Position of strength
Azerbaijan offers the formats of Moscow and Tbilisi to Armenia in order to exclude the US and the EU from the negotiation process. The absence of the West would be dangerous for Armenia, because Azerbaijan will continue to speak from a position of strength. Armenia has not yet managed to restore the military balance.
It will not sign a bilateral peace agreement with Azerbaijan in Georgia and participate in the Russian-Turkish-Azerbaijani plan to push the US and the EU out of the region. If it did, Yerevan will lose the support of the West.
Yet Aliyev could still lose in the "Great Game" he started. Despite the support of Turkey and Russia, Azerbaijan is a weak link for the US and the EU. The West can apply sanctions against Azerbaijan, imposing embargoes on the sale of Azerbaijani oil and gas, and the purchase of arms.

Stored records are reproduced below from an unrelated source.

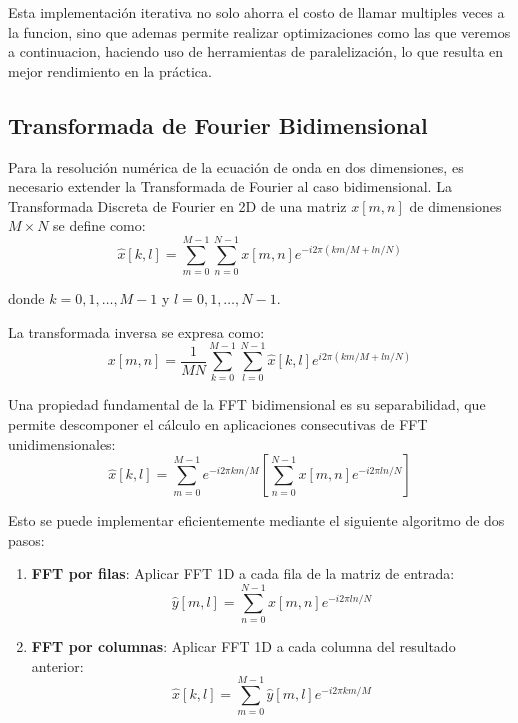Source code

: \documentclass[a4paper]{article}
\begin{document}
Esta implementación iterativa no solo ahorra el costo de llamar multiples veces a la funcion, sino que ademas permite realizar optimizaciones como las que veremos a continuacion,
haciendo uso de herramientas de paralelización, lo que resulta en mejor rendimiento en la práctica.

\subsection{Transformada de Fourier Bidimensional}

Para la resolución numérica de la ecuación de onda en dos dimensiones, es necesario extender la Transformada de Fourier al caso bidimensional. La Transformada Discreta de Fourier en 2D de una matriz $x[m,n]$ de dimensiones $M \times N$ se define como:
\begin{equation}
    \hat{x}[k,l] = \sum_{m=0}^{M-1} \sum_{n=0}^{N-1} x[m,n] e^{-i2\pi (km/M + ln/N)}
\end{equation}

donde $k = 0, 1, \ldots, M-1$ y $l = 0, 1, \ldots, N-1$.

La transformada inversa se expresa como:
\begin{equation}
    x[m,n] = \frac{1}{MN} \sum_{k=0}^{M-1} \sum_{l=0}^{N-1} \hat{x}[k,l] e^{i2\pi (km/M + ln/N)}
\end{equation}

Una propiedad fundamental de la FFT bidimensional es su separabilidad, que permite descomponer el cálculo en aplicaciones consecutivas de FFT unidimensionales:
\begin{equation}
    \hat{x}[k,l] = \sum_{m=0}^{M-1} e^{-i2\pi km/M} \left[ \sum_{n=0}^{N-1} x[m,n] e^{-i2\pi ln/N} \right]
\end{equation}

Esto se puede implementar eficientemente mediante el siguiente algoritmo de dos pasos:

\begin{enumerate}
    \item \textbf{FFT por filas}: Aplicar FFT 1D a cada fila de la matriz de entrada:
          \begin{equation}
              \hat{y}[m,l] = \sum_{n=0}^{N-1} x[m,n] e^{-i2\pi ln/N}
          \end{equation}

    \item \textbf{FFT por columnas}: Aplicar FFT 1D a cada columna del resultado anterior:
          \begin{equation}
              \hat{x}[k,l] = \sum_{m=0}^{M-1} \hat{y}[m,l] e^{-i2\pi km/M}
          \end{equation}
\end{enumerate}
\end{document}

France, one of the leading states of Nato, will start supplying weapons to Armenia and will support the reforms of its armed forces. America's ally India is preparing to deliver a new batch of weapons to Armenia. Armenia has security cooperation with three other Western countries.
If Azerbaijan continues to boycott Western formats, the West can strengthen Armenia's defence capabilities, forcing Aliyev to forget about the new war and return to constructive negotiations. Azerbaijan could even be forced to accept back the 150,000 Armenians of Nagorno-Karabakh under the international mandate of the United Nations.
Aliyev's next step will be decided by Turkey's President Recep Tayyip Erdogan and Putin, who held a meeting in Sochi 15 days before Azerbaijan's September 19 attack on Karabakh.
It is still the case that Azerbaijan may not sign a peace treaty with Armenia and could prefer the logic of the "Cold War". There is a possibility that Azerbaijan will wait until a suitable window for new military aggression is created. Elections are coming soon in the US and the EU.
But if the US and the EU increase the pressure against Azerbaijan now, a new date for the meeting between Aliyev and Pashinyan could be announced in the near future under the Western format.
Robert Ananyan is a journalist based in Yerevan, Armenia, who focuses on the political, and security problems of the South Caucasus.